The Horror At The Israeli Music Festival

SEE: https://www.jihadwatch.org/2023/10/the-horror-at-the-music-festival;

Republished below in full unedited for informational, educational, & research purposes.

Here is one young woman’s account of what happened at the music festival when the Hamas killers arrived. As we now know, at least 260 Israelis were murdered at the site. “Israeli survivors recount terror at the music festival, where Hamas militants killed at least 260,” by Isabel Debre and Michael Biesecker, Associated Press, October 9, 2023:

The night was a getaway. Thousands of young men and women gathered at a vast field in southern Israel near the Gaza border to dance without a care. Old and new friends jumped up and down, reveling in the swirl of the bass-heavy beats.

Maya Alper was standing toward the back of the bar with teams of environmentally conscious volunteers, picking up trash and passing out free vodka shots to party-goers who reused their cups. Just after 6.a.m., as a light-blue dawn broke and the headliner D.J. took the stage, air raid sirens cut through the ethereal trap music. Rockets streaked overhead.

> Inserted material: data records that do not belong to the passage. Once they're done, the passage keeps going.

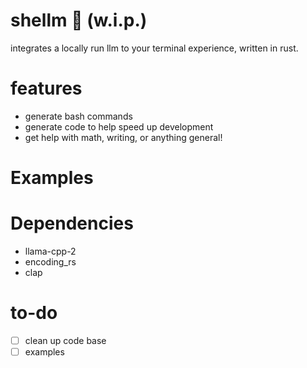 # shellm 🔮 (w.i.p.)
integrates a locally run llm to your terminal experience, written in rust.

# features
* generate bash commands 
* generate code to help speed up development
* get help with math, writing, or anything general!

# Examples

# Dependencies
* llama-cpp-2
* encoding_rs
* clap

# to-do
- [ ] clean up code base
- [ ] examples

Alper, 25, jumped into her car and raced to the main road. But at the intersection she encountered crowds of stricken festival attendees, shouting at drivers to turn around. Then, a noise. Firecrackers? Panicked men and women staggering down the road just in front of her fell to the ground in pools of blood. Gunshots.

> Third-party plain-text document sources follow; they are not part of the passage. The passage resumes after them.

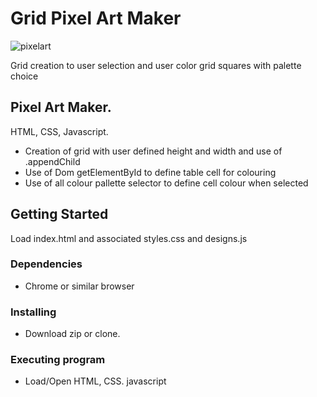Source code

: # Grid Pixel Art Maker

![pixelart](https://user-images.githubusercontent.com/17751522/103446785-64c12500-4c7b-11eb-8ff3-e87373904b0b.png)


Grid creation to user selection and user color grid squares with palette choice

## Pixel Art Maker.

HTML, CSS, Javascript. 

* Creation of grid with user defined height and width and use of .appendChild
* Use of Dom getElementById to define table cell for colouring
* Use of all colour pallette selector to define cell colour when selected


## Getting Started
Load index.html and associated styles.css and designs.js

### Dependencies

* Chrome or similar browser

### Installing

* Download zip or clone.

### Executing program

* Load/Open HTML, CSS. javascript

Saturday’s attack on the open-air Tribe of Nova music festival is believed to be the worst civilian massacre in Israeli history, with at least 260 dead and a still undetermined number taken hostage. [No: the attack was not just at the music festival, but at two dozen sites all over southern Israel; 1000 Israelis were murdered in what was “the worst civilian massacre in Israeli history.”] Dozens of Hamas militants who had blown through Israel’s heavily fortified separation fence and crossed into the country from Gaza opened fire on about 3,500 young Israelis who had come together for a joyous night of electronic music to celebrate the Jewish holiday of Sukkot….

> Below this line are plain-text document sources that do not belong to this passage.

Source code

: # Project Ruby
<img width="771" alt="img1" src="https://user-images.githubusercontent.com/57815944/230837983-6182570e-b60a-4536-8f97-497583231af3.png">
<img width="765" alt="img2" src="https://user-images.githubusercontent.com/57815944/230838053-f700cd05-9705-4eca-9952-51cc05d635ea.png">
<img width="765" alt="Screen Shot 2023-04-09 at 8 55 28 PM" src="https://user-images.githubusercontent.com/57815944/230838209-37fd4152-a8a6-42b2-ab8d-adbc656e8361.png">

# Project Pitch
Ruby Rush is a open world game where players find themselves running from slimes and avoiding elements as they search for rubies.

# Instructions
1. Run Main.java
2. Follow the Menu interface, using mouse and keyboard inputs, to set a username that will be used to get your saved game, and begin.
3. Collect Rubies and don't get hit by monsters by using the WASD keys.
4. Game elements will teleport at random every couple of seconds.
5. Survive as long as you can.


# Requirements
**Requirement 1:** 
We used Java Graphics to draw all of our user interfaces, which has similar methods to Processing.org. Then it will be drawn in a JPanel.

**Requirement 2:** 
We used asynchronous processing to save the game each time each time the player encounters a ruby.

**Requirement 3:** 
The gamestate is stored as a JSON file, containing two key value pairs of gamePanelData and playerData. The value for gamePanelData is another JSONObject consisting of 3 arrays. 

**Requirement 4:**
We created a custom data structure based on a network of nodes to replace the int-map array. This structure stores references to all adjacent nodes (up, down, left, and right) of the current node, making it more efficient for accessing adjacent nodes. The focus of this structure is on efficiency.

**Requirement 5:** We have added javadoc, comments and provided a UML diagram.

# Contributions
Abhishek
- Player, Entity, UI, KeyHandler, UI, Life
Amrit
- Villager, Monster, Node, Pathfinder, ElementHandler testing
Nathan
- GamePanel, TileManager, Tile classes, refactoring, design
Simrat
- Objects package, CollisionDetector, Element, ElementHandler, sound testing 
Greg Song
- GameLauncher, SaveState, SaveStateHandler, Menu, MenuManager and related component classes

We were hiding and running, hiding and running, in an open field — the worst place you could possibly be in that situation,” said Arik Nani from Tel Aviv, who had gone to the party to celebrate his 26th birthday. “For a country where everyone in these circles knows everyone, this is a trauma like I could never imagine.”

Festival-goers who managed to make it to the road and parking lot where their vehicles were parked found themselves trapped in a traffic jam, with militants stalking the cars and spraying those inside with gunfire. Drone footage of the scene taken after the attack and reviewed by the AP shows chaotic lines of cars where drivers had attempted to flee. Some burned-out vehicles were flipped onto their sides, while others had bullet holes visible in shattered windows.

Nowhere was safe, Alper said. The roar of explosions, hysterical screams, and automatic gunfire felt closer the further she drove. When a man just meters away shouted “God is great!”, Alper and her new companions sprung out of the car and sprinted through open fields toward a mass of bushes.

Alper felt a bullet whiz past her left ear. Aware the gunmen would outrun her, she plunged into a tangle of shrubs. Peering through thorns, she said she saw one of her passengers, the girl who had lost her friend, shriek and collapse as a gunman stood over her limp body, grinning.

“I can’t even explain the energy they (the militants) had. It was so clear they didn’t see us as human beings,” she said. “They looked at us with pure, pure hate.”

Videos show the gunmen executed some of the wounded at point-blank range as they crouched on the ground….

“Every time I thought of anger, or fear or revenge, I breathed it out,” she said. “I tried to think of what I was grateful for — the bush that hid me so well that even birds landed on it, the birds that were still singing, the sky that was so blue.”…

Even in her fear and despair, Maya Alper managed to hold on for more than six hours by thinking about — it’s a line of pure poetry — “the birds that were still singing, the sky that was so blue.”

“This is not just war. This is hell,” Alper said. “But in that hell, I still feel that somehow, we can choose to act out of love, and not just fear.”

Remember this account. Remember the Hamas men moving methodically to mow down everyone — those trying to escape in cars, those who ran across open fields, those who tried to get into shelters, those who tried to play dead and then were dead. Remember the Hamas killer, having just murdered a girl, who was seen by Maya Alper standing over her limp body, grinning.